- **YOUR ASSIGNMENT**:
Only lines containing the word "https" are needed; pull them out of the material.

- **SOURCE INFORMATION**:
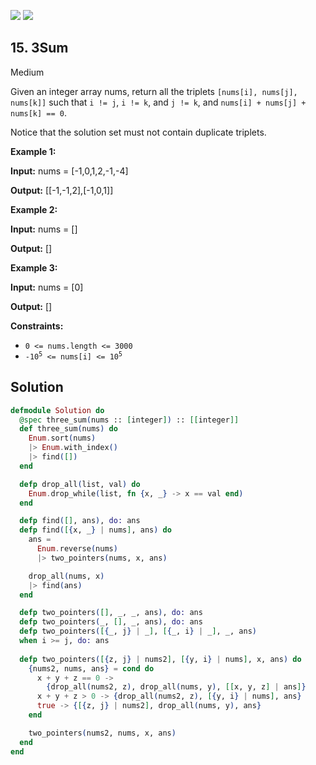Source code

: [![](https://img.shields.io/github/stars/javadev/LeetCode-in-All?label=Stars&style=flat-square)](https://github.com/javadev/LeetCode-in-All)
[![](https://img.shields.io/github/forks/javadev/LeetCode-in-All?label=Fork%20me%20on%20GitHub%20&style=flat-square)](https://github.com/javadev/LeetCode-in-All/fork)

## 15\. 3Sum

Medium

Given an integer array nums, return all the triplets `[nums[i], nums[j], nums[k]]` such that `i != j`, `i != k`, and `j != k`, and `nums[i] + nums[j] + nums[k] == 0`.

Notice that the solution set must not contain duplicate triplets.

**Example 1:**

**Input:** nums = [-1,0,1,2,-1,-4]

**Output:** [[-1,-1,2],[-1,0,1]] 

**Example 2:**

**Input:** nums = []

**Output:** [] 

**Example 3:**

**Input:** nums = [0]

**Output:** [] 

**Constraints:**

*   `0 <= nums.length <= 3000`
*   <code>-10<sup>5</sup> <= nums[i] <= 10<sup>5</sup></code>

## Solution

```elixir
defmodule Solution do
  @spec three_sum(nums :: [integer]) :: [[integer]]
  def three_sum(nums) do
    Enum.sort(nums)
    |> Enum.with_index()
    |> find([])
  end

  defp drop_all(list, val) do
    Enum.drop_while(list, fn {x, _} -> x == val end)
  end

  defp find([], ans), do: ans
  defp find([{x, _} | nums], ans) do
    ans =
      Enum.reverse(nums)
      |> two_pointers(nums, x, ans)

    drop_all(nums, x)
    |> find(ans)
  end

  defp two_pointers([], _, _, ans), do: ans
  defp two_pointers(_, [], _, ans), do: ans
  defp two_pointers([{_, j} | _], [{_, i} | _], _, ans)
  when i >= j, do: ans
  
  defp two_pointers([{z, j} | nums2], [{y, i} | nums], x, ans) do
    {nums2, nums, ans} = cond do
      x + y + z == 0 ->
        {drop_all(nums2, z), drop_all(nums, y), [[x, y, z] | ans]}
      x + y + z > 0 -> {drop_all(nums2, z), [{y, i} | nums], ans}
      true -> {[{z, j} | nums2], drop_all(nums, y), ans}
    end

    two_pointers(nums2, nums, x, ans)
  end
end
```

- **OUTPUT OF THE TASK**:
: [![](https://img.shields.io/github/stars/javadev/LeetCode-in-All?label=Stars&style=flat-square)](https://github.com/javadev/LeetCode-in-All)
[![](https://img.shields.io/github/forks/javadev/LeetCode-in-All?label=Fork%20me%20on%20GitHub%20&style=flat-square)](https://github.com/javadev/LeetCode-in-All/fork)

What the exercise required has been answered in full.